- Work instruction
Could you show all lines in the entries below that contain the string "name"?

──────────────────────────────

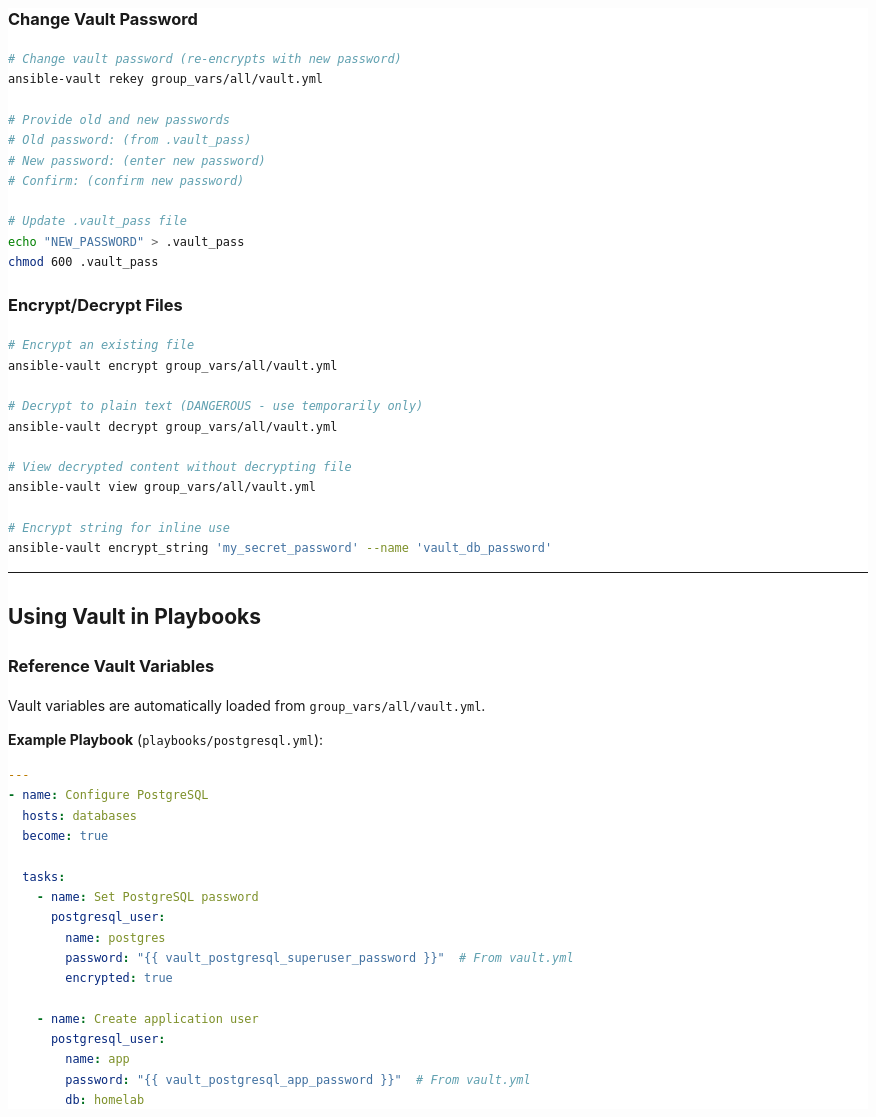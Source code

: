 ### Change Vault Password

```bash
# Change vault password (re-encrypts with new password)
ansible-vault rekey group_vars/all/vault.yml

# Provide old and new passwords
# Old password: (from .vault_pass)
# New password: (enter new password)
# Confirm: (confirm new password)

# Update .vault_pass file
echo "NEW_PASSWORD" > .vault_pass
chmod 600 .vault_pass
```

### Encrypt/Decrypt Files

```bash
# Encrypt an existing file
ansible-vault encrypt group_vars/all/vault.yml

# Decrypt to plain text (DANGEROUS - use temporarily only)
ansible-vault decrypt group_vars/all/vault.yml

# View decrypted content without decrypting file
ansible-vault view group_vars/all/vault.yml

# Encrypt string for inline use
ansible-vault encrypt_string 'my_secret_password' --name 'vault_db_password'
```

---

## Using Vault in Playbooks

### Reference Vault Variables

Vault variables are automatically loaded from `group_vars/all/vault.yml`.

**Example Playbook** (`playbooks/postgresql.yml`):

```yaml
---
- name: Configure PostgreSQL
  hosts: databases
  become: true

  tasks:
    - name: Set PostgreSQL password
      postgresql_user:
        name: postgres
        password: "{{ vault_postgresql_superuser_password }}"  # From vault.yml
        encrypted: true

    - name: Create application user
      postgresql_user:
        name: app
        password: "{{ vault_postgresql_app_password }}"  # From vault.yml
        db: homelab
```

──────────────────────────────

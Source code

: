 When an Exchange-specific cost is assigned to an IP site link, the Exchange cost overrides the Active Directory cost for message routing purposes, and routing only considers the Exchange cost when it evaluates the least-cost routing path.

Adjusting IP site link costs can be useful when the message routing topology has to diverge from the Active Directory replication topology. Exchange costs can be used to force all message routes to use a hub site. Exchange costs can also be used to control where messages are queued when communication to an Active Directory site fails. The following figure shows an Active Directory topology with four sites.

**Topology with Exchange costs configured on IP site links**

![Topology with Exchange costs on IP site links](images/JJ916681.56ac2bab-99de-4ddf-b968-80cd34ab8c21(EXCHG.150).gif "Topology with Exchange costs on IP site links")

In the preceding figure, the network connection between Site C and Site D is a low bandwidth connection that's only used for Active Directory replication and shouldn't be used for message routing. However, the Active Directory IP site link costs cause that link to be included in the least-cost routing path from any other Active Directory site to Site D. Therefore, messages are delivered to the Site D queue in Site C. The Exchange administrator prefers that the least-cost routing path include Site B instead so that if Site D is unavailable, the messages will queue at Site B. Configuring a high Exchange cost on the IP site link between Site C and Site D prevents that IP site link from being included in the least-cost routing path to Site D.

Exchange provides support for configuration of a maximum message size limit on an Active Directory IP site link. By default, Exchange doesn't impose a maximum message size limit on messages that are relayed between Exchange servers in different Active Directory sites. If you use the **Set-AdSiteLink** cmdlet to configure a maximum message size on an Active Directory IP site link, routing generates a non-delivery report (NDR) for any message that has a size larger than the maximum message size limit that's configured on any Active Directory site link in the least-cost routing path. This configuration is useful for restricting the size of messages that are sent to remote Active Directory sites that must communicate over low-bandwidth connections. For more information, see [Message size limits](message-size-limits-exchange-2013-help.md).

──────────────────────────────

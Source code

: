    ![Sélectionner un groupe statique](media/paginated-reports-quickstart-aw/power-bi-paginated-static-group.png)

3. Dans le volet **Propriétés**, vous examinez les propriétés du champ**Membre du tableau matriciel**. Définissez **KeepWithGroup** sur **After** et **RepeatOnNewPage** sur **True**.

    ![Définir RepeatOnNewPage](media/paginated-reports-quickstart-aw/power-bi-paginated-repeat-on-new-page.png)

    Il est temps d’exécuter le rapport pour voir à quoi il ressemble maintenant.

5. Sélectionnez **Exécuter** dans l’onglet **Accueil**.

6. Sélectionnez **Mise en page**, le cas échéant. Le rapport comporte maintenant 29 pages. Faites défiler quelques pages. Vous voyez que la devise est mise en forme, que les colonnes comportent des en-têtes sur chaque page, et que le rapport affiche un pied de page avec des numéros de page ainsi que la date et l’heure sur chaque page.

──────────────────────────────

- Answer area
ansible-vault encrypt_string 'my_secret_password' --name 'vault_db_password'
- name: Configure PostgreSQL
    - name: Set PostgreSQL password
        name: postgres
    - name: Create application user
        name: app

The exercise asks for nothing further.